Bald cypress. No landscape gives me that feeling of connection to the ground than a swamp full of massive cypresses, covered in moss with knees spreading out in all directions.

I have to agree with you. I grew up fishing and hunting the blackwater rivers and swamps of S.E. North Carolina and can take you to the oldest cypress in the country and there's little else that can compare to a stand of the old giants standing vigil for 2 thousand years or greater, up to 2624 years old.
 
I plant trees habitually around the house. This year I planted catawba, cherry and two more white flowering crab apple.
Didn't lose anything in our July heat and dry spell, they all appear to be doing well.
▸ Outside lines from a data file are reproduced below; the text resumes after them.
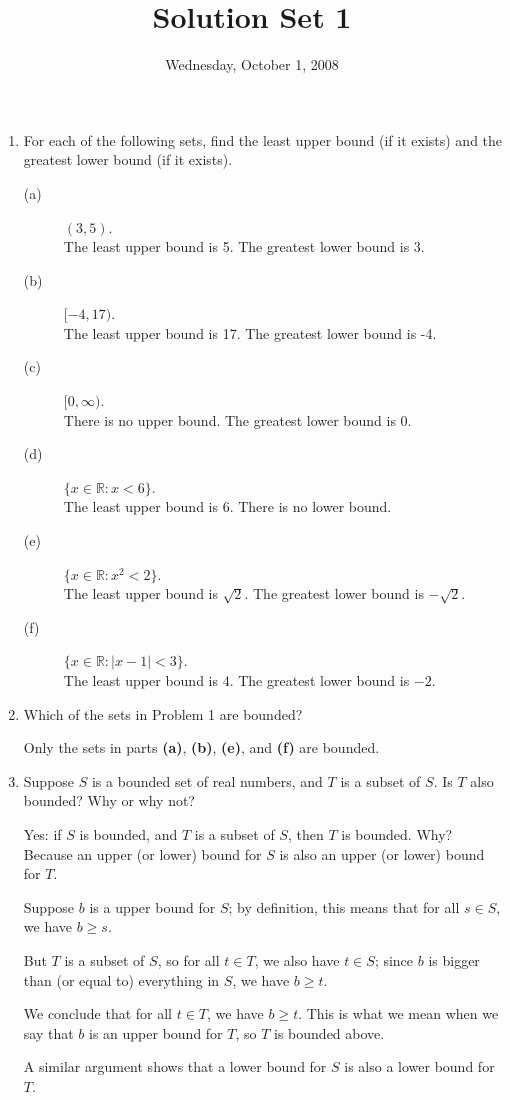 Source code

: \documentclass[12pt]{article}
\title{Solution Set 1}
\date{Wednesday, October 1, 2008}
\newcommand{\R}{\mathbb{R}}
\begin{document}
\maketitle

\begin{enumerate}
\item For each of the following sets, find the least upper bound (if it
exists) and the greatest lower bound (if it exists).

\begin{description}
\item[(a)] $(3,5)$.\\  The least upper bound is 5.  The greatest lower bound is 3.
\vfill
\item[(b)] $[-4,17)$.\\  The least upper bound is 17.  The greatest lower bound is -4.
\vfill
\item[(c)] $[0,\infty)$.\\  There is no upper bound.  The greatest lower bound is 0.
\vfill
\item[(d)] $\{ x \in \R : x < 6 \}$.\\  The least upper bound is 6.  There is no lower bound.
\vfill
\item[(e)] $\{ x \in \R : x^2 < 2 \}$.\\  The least upper bound is $\sqrt{2}$.  The greatest lower bound is $-\sqrt{2}$.
\vfill
\item[(f)] $\{ x \in \R : |x - 1| < 3 \}$.\\  The least upper bound is $4$.  The greatest lower bound is $-2$.
\vfill
\end{description}

\item Which of the sets in Problem 1 are bounded?

Only the sets in parts \textbf{(a)}, \textbf{(b)}, \textbf{(e)}, and \textbf{(f)} are bounded.

\vfill

\item Suppose $S$ is a bounded set of real numbers, and $T$ is a
  subset of $S$.  Is $T$ also bounded?  Why or why not?

  Yes: if $S$ is bounded, and $T$ is a subset of $S$, then $T$ is
  bounded.  Why?  Because an upper (or lower) bound for $S$ is also an
  upper (or lower) bound for $T$.

  Suppose $b$ is a upper bound for $S$; by definition, this means that
  for all $s \in S$, we have $b \geq s$.

  But $T$ is a subset of $S$, so for all $t \in T$, we also have $t
  \in S$; since $b$ is bigger than (or equal to) everything in $S$, we
  have $b \geq t$.

  We conclude that for all $t \in T$, we have $b \geq t$.  This is
  what we mean when we say that $b$ is an upper bound for $T$, so $T$
  is bounded above.

  A similar argument shows that a lower bound for $S$ is also a lower bound for $T$.

\vfill

\end{enumerate}
\end{document}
I'd say my favorite tree is the sycamore, I love sitting along the creek under a big old sycamore in October as the leaves are changing hoping to knock down a wood duck or two.
 
I worked with a guy who bought 10 acres of worthless land. It had a couple of sickly pines, a few scrub oaks, and a lot of buck brush but that was about it. He had a vision of planting a forest of Doug Fir, so he got several dozen surplus trees from the forest service and planted them. They all died. So, the next year he did it all over again but this time he mulched, put up shade cards, and even watered them the best he could. They all died. Then one day while driving to the job site he told me that his soil was just too rocky to grow Doug Fir.

I stopped the truck and showed him something like this and told him "Clyde, it aint the rocks, it's you."